In a ven-diagram entitled “self care” the intersection of enjoyment and needs is home to “cooking”. Pulling together as many of my “likes” as possible, I’ve decided to take my Sundays back from events and meetings, dedicating time to shopping, meal planning, and cooking. The house is usually quiet on Sundays, and the Campbell Farmers Market is always bustling with activity and beautiful produce. Lately, the morning has begun with a run to the market, breakfast is consumed by stopping at food stands and munching on samples. After gathering fresh, organic locally produced fruit and vegetables, raised by small farmers, the walk home is peaceful – and the rest is what will become herstory by way of this blog.
I’m going to cook my way into having a healthy relationship with food (and myself) again.
Last week, I made homemade granola for the first time – and it was great. Yesterday I made another variation of last week’s mixed berry; this time it was apple cinnamon with homemade applesauce and dehydrated apple bits.
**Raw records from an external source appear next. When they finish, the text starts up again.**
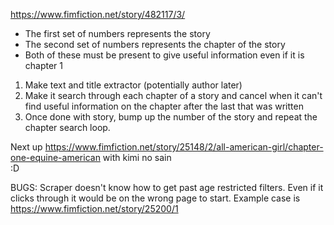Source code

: 

https://www.fimfiction.net/story/482117/3/

- The first set of numbers represents the story
- The second set of numbers represents the chapter of the story
- Both of these must be present to give useful information even if it is chapter 1

1. Make text and title extractor (potentially author later)
2. Make it search through each chapter of a story and cancel when it can't find useful information on the chapter after the last that was written
3. Once done with story, bump up the number of the story and repeat the chapter search loop.

Next up https://www.fimfiction.net/story/25148/2/all-american-girl/chapter-one-equine-american
with kimi no sain  
:D

BUGS:  Scraper doesn't know how to get past age restricted filters.  Even if it clicks through it would be on the wrong page to start.
      Example case is https://www.fimfiction.net/story/25200/1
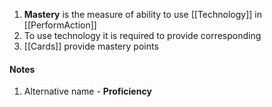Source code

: 1. **Mastery** is the measure of ability to use [[Technology]] in [[PerformAction]]
2. To use technology it is required to provide corresponding 
3. [[Cards]] provide mastery points 
#### Notes
1. Alternative name - **Proficiency**
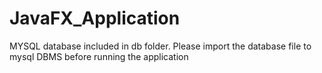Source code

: # JavaFX_Application

MYSQL database included in db folder. Please import the database file to mysql DBMS before running the application
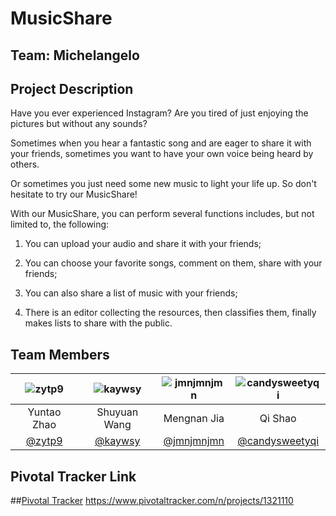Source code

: # MusicShare

## Team: Michelangelo

## Project Description
Have you ever experienced Instagram? Are you tired of just enjoying the pictures but without any sounds?

Sometimes when you hear a fantastic song and are eager to share it with your friends, sometimes you want to have your own voice being heard by others.

Or sometimes you just need some new music to light your life up. So don't hesitate to try our MusicShare!

With our MusicShare, you can perform several functions includes, but not limited to, the following:

1. You can upload your audio and share it with your friends;

2. You can choose your favorite songs, comment on them, share with your friends;

3. You can also share a list of music with your friends;

4. There is an editor collecting the resources, then classifies them, finally makes lists to share with the public.

## Team Members

| ![zytp9](https://media.licdn.com/mpr/mpr/shrink_200_200/p/6/005/083/26c/08e7c30.jpg) | ![kaywsy](https://media.licdn.com/mpr/mpr/shrinknp_200_200/AAEAAQAAAAAAAABqAAAAJDk5YzhkNzQwLTY2MWUtNDBiNC1iYWE4LTA5YTQ3NjkwNDZlNw.jpg) | ![jmnjmnjmn](https://media.licdn.com/mpr/mpr/shrink_200_200/p/7/005/098/35e/35aa40e.jpg) | ![candysweetyqi](https://media.licdn.com/mpr/mpr/shrink_200_200/AAEAAQAAAAAAAAEfAAAAJGIxZmI5NTI1LTZhMDgtNDE3Mi04MzNhLTFiMzI1OTk2MDAzMA.jpg) |
| :------------: | :------------: | :------------: | :------------: |
| Yuntao Zhao | Shuyuan Wang | Mengnan Jia | Qi Shao |
| [@zytp9](https://github.com/zytp9) | [@kaywsy](https://github.com/kaywsy) | [@jmnjmnjmn](https://github.com/jmnjmnjmn) | [@candysweetyqi](https://github.com/candysweetyqi) |

## Pivotal Tracker Link
##<a href="https://www.pivotaltracker.com/n/projects/1321110">Pivotal Tracker</a>
https://www.pivotaltracker.com/n/projects/1321110
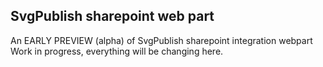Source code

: ## SvgPublish sharepoint web part

An EARLY PREVIEW (alpha) of SvgPublish sharepoint integration webpart
Work in progress, everything will be changing here.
Fall brings squash and the heirloom tomatoes from the end of summer harvest. The farmers market had beautiful specimens of both products.
Apple Cinnamon Granola
3 cups gluten free oats
3/4 cups of roasted and salted pepitas
1 cup of chopped almonds
1 cup homemade applesauce (two apples, peeled and chopped, placed in a blender)
1 Tbsp vanilla extract
2 tsp clover honey
1 1/2 Tbsp cinnamon
1/4 cup brown sugar
1 cup raisins
Mix oats, pepitas, almonds, brown sugar, cinnamon and raisins in a bowl. In small saucepan warm applesauce, vanilla extract and honey. Pour liquid over dry ingredients and stir until well distributed and all ingredients are wet.
Spread thin on cookie sheet covered with parchment paper and bake for 40 minutes, stirring every 10 minutes. Add in dried apples after cool.
Homemade Tomato Sauce
5 heirloom tomatoes – mixed colors
2 shallot cloves
2 garlic cloves
1 Tbsp extra virgin olive oil
salt, pepper and dried thyme to taste
Warm oil over a medium heat, saute chopped shallots and garlic. Add in pepper and thyme. Lower heat and pour chopped tomatoes into saucepan, stirring occasionally while tomatoes reduce. Monitor heat to prevent sticking or burning. Salt to taste. Add freshly torn basil before serving.
Roasted Spaghetti Squash
1 small spaghetti squash
Preheat oven to 350. Cut squash in half, lengthwise and scoop seeds. Place on parchment paper cookie sheet and roast for 50 minutes, or until skin is easily pierced by a fork. Cool 10 minutes before shredding with a fork.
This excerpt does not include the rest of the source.